Exercise directions: Across all the entries below, count each line that holds "frac" and report the figure only.

Records supplied below:

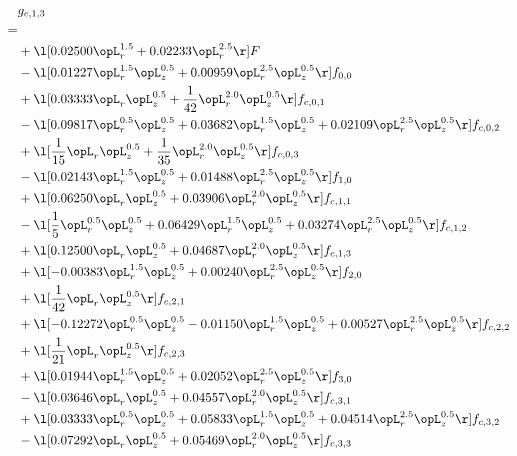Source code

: \begin{alignat}{2} 
\label{eq:g_13_0} 
& g_{c,1,3} \nonumber \\ 
 = \\ 
& + \l[  0.02500 \opL_r^{1.5} +  0.02233 \opL_r^{2.5}  \r] F \nonumber \\ 
& - \l[  0.01227 \opL_r^{1.5} \opL_z^{0.5} +  0.00959 \opL_r^{2.5} \opL_z^{0.5}  \r] f_{0,0} \nonumber \\ 
& + \l[  0.03333 \opL_r \opL_z^{0.5} + \frac{1}{42} \opL_r^{2.0} \opL_z^{0.5}  \r] f_{c,0,1} \nonumber \\ 
& - \l[  0.09817 \opL_r^{0.5} \opL_z^{0.5} +  0.03682 \opL_r^{1.5} \opL_z^{0.5} +  0.02109 \opL_r^{2.5} \opL_z^{0.5}  \r] f_{c,0,2} \nonumber \\ 
& + \l[ \frac{1}{15} \opL_r \opL_z^{0.5} + \frac{1}{35} \opL_r^{2.0} \opL_z^{0.5}  \r] f_{c,0,3} \nonumber \\ 
& - \l[  0.02143 \opL_r^{1.5} \opL_z^{0.5} +  0.01488 \opL_r^{2.5} \opL_z^{0.5}  \r] f_{1,0} \nonumber \\ 
& + \l[  0.06250 \opL_r \opL_z^{0.5} +  0.03906 \opL_r^{2.0} \opL_z^{0.5}  \r] f_{c,1,1} \nonumber \\ 
& - \l[ \frac{1}{5} \opL_r^{0.5} \opL_z^{0.5} +  0.06429 \opL_r^{1.5} \opL_z^{0.5} +  0.03274 \opL_r^{2.5} \opL_z^{0.5}  \r] f_{c,1,2} \nonumber \\ 
& + \l[  0.12500 \opL_r \opL_z^{0.5} +  0.04687 \opL_r^{2.0} \opL_z^{0.5}  \r] f_{c,1,3} \nonumber \\ 
& + \l[  -0.00383 \opL_r^{1.5} \opL_z^{0.5} +  0.00240 \opL_r^{2.5} \opL_z^{0.5}  \r] f_{2,0} \nonumber \\ 
& + \l[ \frac{1}{42} \opL_r \opL_z^{0.5}  \r] f_{c,2,1} \nonumber \\ 
& + \l[  -0.12272 \opL_r^{0.5} \opL_z^{0.5}   -0.01150 \opL_r^{1.5} \opL_z^{0.5} +  0.00527 \opL_r^{2.5} \opL_z^{0.5}  \r] f_{c,2,2} \nonumber \\ 
& + \l[ \frac{1}{21} \opL_r \opL_z^{0.5}  \r] f_{c,2,3} \nonumber \\ 
& + \l[  0.01944 \opL_r^{1.5} \opL_z^{0.5} +  0.02052 \opL_r^{2.5} \opL_z^{0.5}  \r] f_{3,0} \nonumber \\ 
& - \l[  0.03646 \opL_r \opL_z^{0.5} +  0.04557 \opL_r^{2.0} \opL_z^{0.5}  \r] f_{c,3,1} \nonumber \\ 
& + \l[  0.03333 \opL_r^{0.5} \opL_z^{0.5} +  0.05833 \opL_r^{1.5} \opL_z^{0.5} +  0.04514 \opL_r^{2.5} \opL_z^{0.5}  \r] f_{c,3,2} \nonumber \\ 
& - \l[  0.07292 \opL_r \opL_z^{0.5} +  0.05469 \opL_r^{2.0} \opL_z^{0.5}  \r] f_{c,3,3} \nonumber \\ 
\end{alignat}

End of Records supplied.

Output for this exercise: 5